Monday, June 22, 2009

The Cruel Shutter

The more time goes by, the more I realize that memory might not be all I think it is.

Memory is supposed to be a recording, sortof, of things that a person has experienced in the past. But memory it tricky. People remember smells and sounds better than sights or events. I have an excellent memory, but I have come to realize that I have "remembered" things that didn't happen. How can that be?

If it is a very old memory, usually it's the memory of a physical place. I like to walk in the houses of my childhood in my memory, and also in my dreams. Schools, paths, buildings, I walk in my mind's eye. I try to remember the little details: weeds growing along the train tracks, items on a table or desk. I try to perfectly reproduce a place in my mind. Of course, in a dream, the proportions, layout and other important details are often altered or even completely different altogether. Yet I know that place. I am rememorizing the places, perhaps, in an attemt to keep them.
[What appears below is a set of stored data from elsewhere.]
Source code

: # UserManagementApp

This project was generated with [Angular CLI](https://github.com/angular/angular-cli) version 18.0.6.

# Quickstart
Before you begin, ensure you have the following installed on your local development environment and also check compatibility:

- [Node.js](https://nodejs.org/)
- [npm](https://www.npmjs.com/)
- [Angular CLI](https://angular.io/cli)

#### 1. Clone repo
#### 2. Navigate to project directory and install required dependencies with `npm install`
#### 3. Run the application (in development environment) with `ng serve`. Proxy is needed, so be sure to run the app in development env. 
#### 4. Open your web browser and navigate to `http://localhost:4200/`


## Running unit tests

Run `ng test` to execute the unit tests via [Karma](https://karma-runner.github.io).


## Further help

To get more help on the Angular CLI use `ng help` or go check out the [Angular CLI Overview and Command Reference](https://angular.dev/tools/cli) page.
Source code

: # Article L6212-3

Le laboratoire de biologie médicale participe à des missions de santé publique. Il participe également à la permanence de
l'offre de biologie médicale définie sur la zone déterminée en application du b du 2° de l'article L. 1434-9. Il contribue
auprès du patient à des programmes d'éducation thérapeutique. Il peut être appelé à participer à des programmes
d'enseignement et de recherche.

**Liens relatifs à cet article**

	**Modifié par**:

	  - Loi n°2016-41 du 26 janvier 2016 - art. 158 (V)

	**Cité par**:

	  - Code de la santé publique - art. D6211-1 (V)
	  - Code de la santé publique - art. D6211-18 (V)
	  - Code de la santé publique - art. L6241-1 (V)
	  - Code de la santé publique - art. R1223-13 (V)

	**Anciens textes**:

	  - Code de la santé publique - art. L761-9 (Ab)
So why should I be surprised that my memory of my own face should be any different? We live in what we know, not what we see. I first noticed this when taking a dance class a few years ago. At one point, I looked up and couldn't pick myself out of all the dancers in the mirror. I was for a moment confused, and then realized that it wasn't that I wasn't there, I simply didn't look as I expected myself to look. In this case, I was surprised and quite disappointed in what I saw there.
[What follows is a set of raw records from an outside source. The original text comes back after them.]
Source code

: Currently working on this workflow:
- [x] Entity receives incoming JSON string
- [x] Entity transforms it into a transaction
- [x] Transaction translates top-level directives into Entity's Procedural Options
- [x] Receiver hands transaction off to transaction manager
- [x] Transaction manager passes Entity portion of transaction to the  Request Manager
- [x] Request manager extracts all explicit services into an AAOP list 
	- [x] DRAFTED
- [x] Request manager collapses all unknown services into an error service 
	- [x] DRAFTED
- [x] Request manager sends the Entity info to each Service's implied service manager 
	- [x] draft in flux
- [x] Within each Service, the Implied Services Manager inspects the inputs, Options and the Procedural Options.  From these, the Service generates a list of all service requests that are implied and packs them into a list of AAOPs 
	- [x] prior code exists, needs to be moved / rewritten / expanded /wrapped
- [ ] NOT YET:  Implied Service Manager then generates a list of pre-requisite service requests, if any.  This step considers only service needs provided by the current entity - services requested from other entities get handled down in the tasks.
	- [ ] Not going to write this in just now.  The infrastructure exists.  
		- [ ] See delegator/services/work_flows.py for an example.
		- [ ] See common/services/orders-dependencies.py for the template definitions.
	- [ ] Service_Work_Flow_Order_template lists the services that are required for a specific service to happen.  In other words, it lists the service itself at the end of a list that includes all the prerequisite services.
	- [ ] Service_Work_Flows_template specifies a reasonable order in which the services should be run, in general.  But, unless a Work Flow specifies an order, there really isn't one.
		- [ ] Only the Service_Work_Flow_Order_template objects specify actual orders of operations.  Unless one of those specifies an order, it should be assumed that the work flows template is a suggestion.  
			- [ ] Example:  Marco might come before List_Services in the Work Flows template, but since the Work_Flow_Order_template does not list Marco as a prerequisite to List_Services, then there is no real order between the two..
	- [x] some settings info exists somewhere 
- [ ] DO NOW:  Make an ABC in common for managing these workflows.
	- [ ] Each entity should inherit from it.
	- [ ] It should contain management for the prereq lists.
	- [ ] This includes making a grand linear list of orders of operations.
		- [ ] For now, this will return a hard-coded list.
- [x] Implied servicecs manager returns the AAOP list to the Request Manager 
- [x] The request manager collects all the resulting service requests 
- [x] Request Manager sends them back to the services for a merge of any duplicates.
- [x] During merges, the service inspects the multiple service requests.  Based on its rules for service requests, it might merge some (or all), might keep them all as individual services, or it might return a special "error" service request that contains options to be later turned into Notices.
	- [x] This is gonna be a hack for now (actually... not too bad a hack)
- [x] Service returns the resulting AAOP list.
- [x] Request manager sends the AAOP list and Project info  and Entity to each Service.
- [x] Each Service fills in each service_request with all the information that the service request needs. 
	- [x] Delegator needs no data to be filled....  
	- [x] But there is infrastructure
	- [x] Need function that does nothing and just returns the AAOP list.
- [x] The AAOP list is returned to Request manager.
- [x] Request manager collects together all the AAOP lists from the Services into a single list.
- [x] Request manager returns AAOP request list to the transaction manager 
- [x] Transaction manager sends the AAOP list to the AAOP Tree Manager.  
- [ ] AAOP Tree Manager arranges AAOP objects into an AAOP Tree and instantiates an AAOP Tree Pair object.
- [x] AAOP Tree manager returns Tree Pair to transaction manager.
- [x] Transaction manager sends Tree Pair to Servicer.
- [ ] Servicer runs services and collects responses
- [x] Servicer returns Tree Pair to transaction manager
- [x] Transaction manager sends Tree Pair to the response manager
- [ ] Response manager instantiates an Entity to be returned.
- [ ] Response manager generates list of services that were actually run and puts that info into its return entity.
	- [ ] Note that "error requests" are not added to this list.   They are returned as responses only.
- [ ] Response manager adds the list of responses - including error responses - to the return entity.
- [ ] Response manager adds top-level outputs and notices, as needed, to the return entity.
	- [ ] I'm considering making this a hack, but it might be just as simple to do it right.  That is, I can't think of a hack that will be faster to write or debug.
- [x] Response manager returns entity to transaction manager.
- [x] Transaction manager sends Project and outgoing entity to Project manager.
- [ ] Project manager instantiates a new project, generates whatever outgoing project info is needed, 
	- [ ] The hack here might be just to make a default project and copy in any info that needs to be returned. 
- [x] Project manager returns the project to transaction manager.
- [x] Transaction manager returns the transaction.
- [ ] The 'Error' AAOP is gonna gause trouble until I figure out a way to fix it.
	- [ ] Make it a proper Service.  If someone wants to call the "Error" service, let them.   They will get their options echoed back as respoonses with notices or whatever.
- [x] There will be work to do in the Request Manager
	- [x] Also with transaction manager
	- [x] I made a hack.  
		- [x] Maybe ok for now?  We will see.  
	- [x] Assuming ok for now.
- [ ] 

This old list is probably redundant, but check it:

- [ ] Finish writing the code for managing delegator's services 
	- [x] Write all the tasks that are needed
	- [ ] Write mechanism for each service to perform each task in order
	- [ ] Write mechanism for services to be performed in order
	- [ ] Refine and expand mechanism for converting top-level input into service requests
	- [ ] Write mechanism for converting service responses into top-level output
Age changes everyone. Everyone gets their own special set of "old" gifts. In the case above, what had changed was not only my size, but the way I moved. I was disappointed to find that I was not as graceful or muscular as I'd imagined. As my memory had led me to believe. Was I ever? Was the dancer I remembered from days-gone-by real or imagined?

There is a festival I attend every year in Davis, California, The Whole Earth Festival. It's been amazingly great some years, merely a way to pass the weekend in other years. But increasingly, it's become the time and place to meet old friends long lost. I never know what faces from the past I will see, but there are many I expect to find.

This past year, I saw an old friend who is usually there. He and I had recently become "friends" on Facebook. He remarked that he was very glad to see that I looked better than my profile picture. He recommended that I take it down, calling it "unflattering." He really didn't like that picture at all! In particular, it sounded like he thought it made me look fatter than I really am. I dunno, I think it makes me look exactly as fat as I am. In fact, I thought I looked pretty good that day. But it's a profile picture. It really shows the shape my face is becoming as I age. Our profiles change dramatically as our faces succumb to gravity.

My friend has known me since I was 15 years old. In his memory, I may still be 15. Though he has seen me many times since, and even fairly recently, perhaps he was disappointed that I had changed. I wasn't in any way insulted by his comment - in fact, it felt good to know that he remembered me better than that picture. He felt that, even as I stood there in front of him, I looked better than that picture.

A photograph is an instant in time. That split-second when the shutter opens and captures whatever is there for it to see. In motion, animated and alive, people are different than their pictures. In a painting, the artist may imbue the picture with feeling, color and shape that he imagines. The artist may paint the whole picture if he is skilled. But the shutter is cruel. It takes only a slice. Sometimes what we receive is a remarkably good slice. We can even make it better by manipulating the photograph afterward, if we wish. Sometimes, the slice we receive is a remarkably bad slice - even looking nothing like the subject. Or we perceive it as looking nothing like the subject.

For how can the camera lie?

Like our memory, it doesn't tell the whole story. It's only a slice, not the multilayered reality of that moment. People are living, moving, breathing things, and our shapes change as we pass in and out of moments.

I've noticed that, since I had children, most of the pictures are of them. Since I, like most mothers, am holding the camera, there are few pictures of me. Additionally, if the pictures are unflattering (as they increasingly are!), then I'm less tempted to put them where they will be seen, preferring to offer photographs of my darling children instead. Youth is nearly always beautiful.

But will mothers be erased? Will the record of our lives skip from college party to obituary? Should we hide the true selves that we are - old, flawed, overweight, grey? At what point did we decide that those things are too ugly to photograph? I have the ability to erase every wrinkle from every photo before I show it to anyone. But that isn't genuine. Shouldn't there be a record of our genuine selves? Or are we hoping that the memories of us will remain youthful and those who love us remember us as we were? Can we overcome our fear of seeing ourselves as we truly are?

Someone told me once that the older we get, the more important it is to have those people around us who remember us when we were young. We treasure our siblings, for our shared memories. We treasure our high school and college friends - for they remember us as we remember ourselves. Young, vibrant, smart, strong. My dear friend has also changed with time. But when I look at him, of course I see the younger version. He's a good-looking man, even the older version. But he looks different. Not the way I remember. I am grateful for his memory of me as better-looking than Medusa up there. ("Was it the hair?" I asked.)

Photographs don't lie. Memories do. But I like my memories. I live in my memories.